Some researchers have blamed the National Rifle Association, the firearms industry’s powerful lobbying group, for blocking the government’s ability to study guns and gun crimes. For example, a 1996 provision known as the Dickey Amendment effectively barred the Centers for Disease Control from tapping taxpayer funds set aside for injury prevention and control for research that could be used for gun control advocacy. For years, the stipulation severely chilled the C.D.C.’s activity in the field — even after 2013, when President Barack Obama ordered the agency to look into causes of gun violence and strategies to end it.
Gun control advocates believe that the lack of information is a way for the firearms lobby to skirt accountability for gun-related crime.
“The tracking of information in this industry is just not granular enough to be useful for policy discussions,” said David Chipman, a senior policy adviser at Giffords, a gun safety advocacy organization. “Tracking a gun is harder than tracking a package — you know at a high level how many firearms are manufactured, but you don’t know where they went from there.”
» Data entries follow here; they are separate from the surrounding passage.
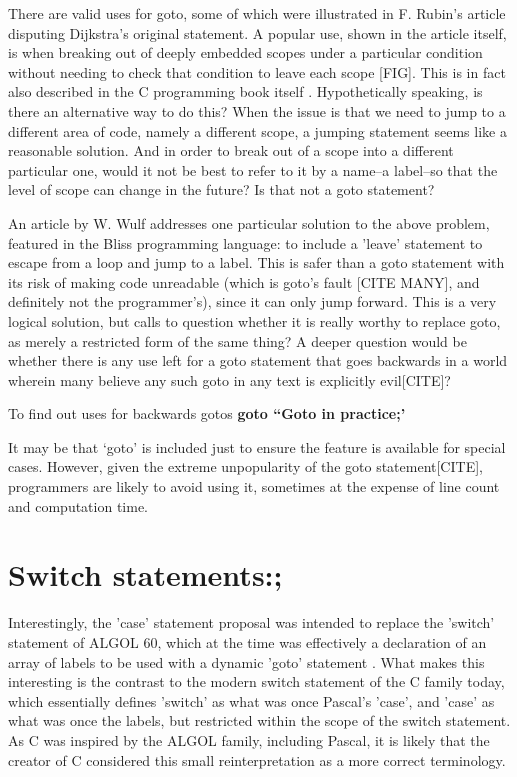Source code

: \documentclass{journal}
\begin{document}
There are valid uses for goto, some of which were illustrated in F. Rubin's article \cite{gotoodeep} disputing Dijkstra's original statement. A popular use, shown in the article itself, is when breaking out of deeply embedded scopes under a particular condition without needing to check that condition to leave each scope [FIG]. This is in fact also described in the C programming book itself \cite{cprogramming}. Hypothetically speaking, is there an alternative way to do this? When the issue is that we need to jump to a different area of code, namely a different scope, a jumping statement seems like a reasonable solution. And in order to break out of a scope into a different particular one, would it not be best to refer to it by a name--a label--so that the level of scope can change in the future? Is that not a goto statement?

An article by W. Wulf \cite{againstgoto} addresses one particular solution to the above problem, featured in the Bliss programming language: to include a 'leave' statement to escape from a loop and jump to a label. This is safer than a goto statement with its risk of making code unreadable (which is goto's fault [CITE MANY], and definitely not the programmer's), since it can only jump forward. This is a very logical solution, but calls to question whether it is really worthy to replace goto, as merely a restricted form of the same thing? A deeper question would be whether there is any use left for a goto statement that goes backwards in a world wherein many believe any such goto in any text is explicitly evil[CITE]?

To find out uses for backwards gotos \textbf{goto ``Goto in practice;'}


It may be that `goto' is included just to ensure the feature is available for special cases. However, given the extreme unpopularity of the goto statement[CITE], programmers are likely to avoid using it, sometimes at the expense of line count and computation time.

\section{Switch statements:;}
Interestingly, the 'case' statement proposal was intended to replace the 'switch' statement of ALGOL 60, which at the time was effectively a declaration of an array of labels to be used with a dynamic 'goto' statement \cite{algolguide}. What makes this interesting is the contrast to the modern switch statement of the C family today, which essentially defines 'switch' as what was once Pascal's 'case', and 'case' as what was once the labels, but restricted within the scope of the switch statement. As C was inspired by the ALGOL family, including Pascal, it is likely that the creator of C considered this small reinterpretation as a more correct terminology.
\end{document}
The end result is an industry that sees its numbers recorded only in broad strokes, and fewer of those strokes in each step of the way from manufacturer to retailer to buyer to second owner.
Private makers, private figures.
American gun manufacturers produce millions of firearms annually — nearly 9.4 million in 2015, according to the Bureau of Alcohol, Tobacco, Firearms and Explosives. Nearly 3.7 million of those were rifles, including AR-15-style semiautomatic rifles like those used in several mass shootings.
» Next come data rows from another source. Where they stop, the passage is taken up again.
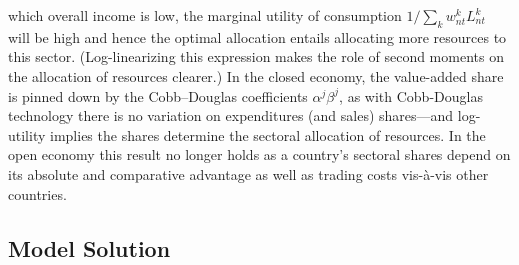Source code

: \documentclass[12pt]{article}
\begin{document}
which overall income is low, the marginal utility of consumption $%
1/\sum_{k}w_{nt}^{k}L_{nt}^{k}$ will be high and hence the optimal
allocation entails allocating more resources to this sector.
(Log-linearizing this expression makes the role of second moments on the
allocation of resources clearer.) In the closed economy, the value-added
share is pinned down by the Cobb--Douglas coefficients $\alpha ^{j}\beta ^{j}
$, as with Cobb-Douglas technology there is no variation on expenditures
(and sales) shares---and log-utility implies the shares determine the
sectoral allocation of resources. In the open economy this result no longer
holds as a country's sectoral shares depend on its absolute and comparative
advantage as well as trading costs vis-\`{a}-vis other countries.

\subsection{Model Solution}
\end{document}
Only a few of the thousands of licensed firearms manufacturers in the country are publicly owned and must disclose sales figures to investors. Those include American Outdoor Brands Corporation, formerly known as Smith & Wesson Holding Corporation, which has reported declines in firearms sales for the past four quarters but generally does not report specific volumes. On Thursday, the company said that revenue from its firearms segment for the third quarter slumped 40.6 percent from last year to $117.6 million, compared with a 13.4 percent upswing in its outdoor products division.
Sturm Ruger, another public company, cut its production levels by 24 percent last year and also laid off 28 percent of its employees, according to Wedbush analysts. Other investor-owned businesses include Vista Outdoor and Olin, which both make ammunition.
A slew of smaller, single-product manufacturers emerged during the Obama administration, experts said. Most make semiautomatic firearms like the AR-15 known by some as assault weapons and by others as modern sport rifles. Few, if any, are eager to share performance metrics with the public.
Data diminishes at each step.
And few gun dealers publicly disclose how many guns they sell. The N.R.A. did not respond to requests for information about sales.
Analysts estimate that fewer than a quarter of firearms sales to consumers come from big-box retailers like Walmart and the outdoor and hunting outfitter Cabela’s. At Dick’s Sporting Goods, revenue from hunting products, including rifles, constitute 10 percent or less of annual sales, according to another Wedbush report.
Although Dick’s stores can be found nationwide, it sold assault-style rifles only at its 35 Field & Stream stores and on its websites. Walmart, which had already instituted similar restrictions in 2015, sells firearms at about half of its nearly 4,000 supercenter locations nationwide.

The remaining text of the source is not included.